Available records START
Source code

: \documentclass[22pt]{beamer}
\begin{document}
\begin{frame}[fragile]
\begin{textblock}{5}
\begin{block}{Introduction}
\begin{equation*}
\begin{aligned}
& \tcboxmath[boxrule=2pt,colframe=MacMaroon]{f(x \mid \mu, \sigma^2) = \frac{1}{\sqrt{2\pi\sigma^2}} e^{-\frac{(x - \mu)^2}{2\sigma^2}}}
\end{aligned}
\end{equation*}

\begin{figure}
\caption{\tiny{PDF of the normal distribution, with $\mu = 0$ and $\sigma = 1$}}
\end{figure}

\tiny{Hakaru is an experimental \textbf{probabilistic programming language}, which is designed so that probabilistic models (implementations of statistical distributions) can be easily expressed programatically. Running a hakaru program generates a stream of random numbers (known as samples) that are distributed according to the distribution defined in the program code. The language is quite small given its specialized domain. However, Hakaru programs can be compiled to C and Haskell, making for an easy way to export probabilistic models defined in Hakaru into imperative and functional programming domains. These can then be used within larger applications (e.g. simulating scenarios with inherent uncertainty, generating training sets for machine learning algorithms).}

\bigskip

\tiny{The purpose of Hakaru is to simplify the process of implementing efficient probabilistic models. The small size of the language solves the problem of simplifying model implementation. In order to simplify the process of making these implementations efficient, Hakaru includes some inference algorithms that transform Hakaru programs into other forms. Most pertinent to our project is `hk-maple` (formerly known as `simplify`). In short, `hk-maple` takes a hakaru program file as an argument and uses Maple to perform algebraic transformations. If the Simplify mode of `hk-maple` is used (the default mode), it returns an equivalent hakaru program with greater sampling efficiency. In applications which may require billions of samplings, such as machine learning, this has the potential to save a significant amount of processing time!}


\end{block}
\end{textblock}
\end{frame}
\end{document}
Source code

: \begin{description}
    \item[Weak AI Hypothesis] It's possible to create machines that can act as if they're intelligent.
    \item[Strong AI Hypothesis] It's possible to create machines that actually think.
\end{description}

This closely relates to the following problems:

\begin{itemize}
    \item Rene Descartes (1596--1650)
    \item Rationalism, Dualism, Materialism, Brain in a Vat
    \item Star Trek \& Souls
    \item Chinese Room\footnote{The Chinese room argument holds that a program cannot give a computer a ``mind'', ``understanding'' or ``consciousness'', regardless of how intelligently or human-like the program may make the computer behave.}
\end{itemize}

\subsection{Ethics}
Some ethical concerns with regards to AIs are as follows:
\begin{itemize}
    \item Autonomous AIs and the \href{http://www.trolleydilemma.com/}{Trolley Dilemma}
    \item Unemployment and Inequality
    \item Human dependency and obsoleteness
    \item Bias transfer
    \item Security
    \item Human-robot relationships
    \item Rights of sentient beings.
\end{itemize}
Available records END
Problem to work on: In the lines above, locate the string "hakaru". Copy every line where it occurs.

Expected answer:
\tiny{Hakaru is an experimental \textbf{probabilistic programming language}, which is designed so that probabilistic models (implementations of statistical distributions) can be easily expressed programatically. Running a hakaru program generates a stream of random numbers (known as samples) that are distributed according to the distribution defined in the program code. The language is quite small given its specialized domain. However, Hakaru programs can be compiled to C and Haskell, making for an easy way to export probabilistic models defined in Hakaru into imperative and functional programming domains. These can then be used within larger applications (e.g. simulating scenarios with inherent uncertainty, generating training sets for machine learning algorithms).}
\tiny{The purpose of Hakaru is to simplify the process of implementing efficient probabilistic models. The small size of the language solves the problem of simplifying model implementation. In order to simplify the process of making these implementations efficient, Hakaru includes some inference algorithms that transform Hakaru programs into other forms. Most pertinent to our project is `hk-maple` (formerly known as `simplify`). In short, `hk-maple` takes a hakaru program file as an argument and uses Maple to perform algebraic transformations. If the Simplify mode of `hk-maple` is used (the default mode), it returns an equivalent hakaru program with greater sampling efficiency. In applications which may require billions of samplings, such as machine learning, this has the potential to save a significant amount of processing time!}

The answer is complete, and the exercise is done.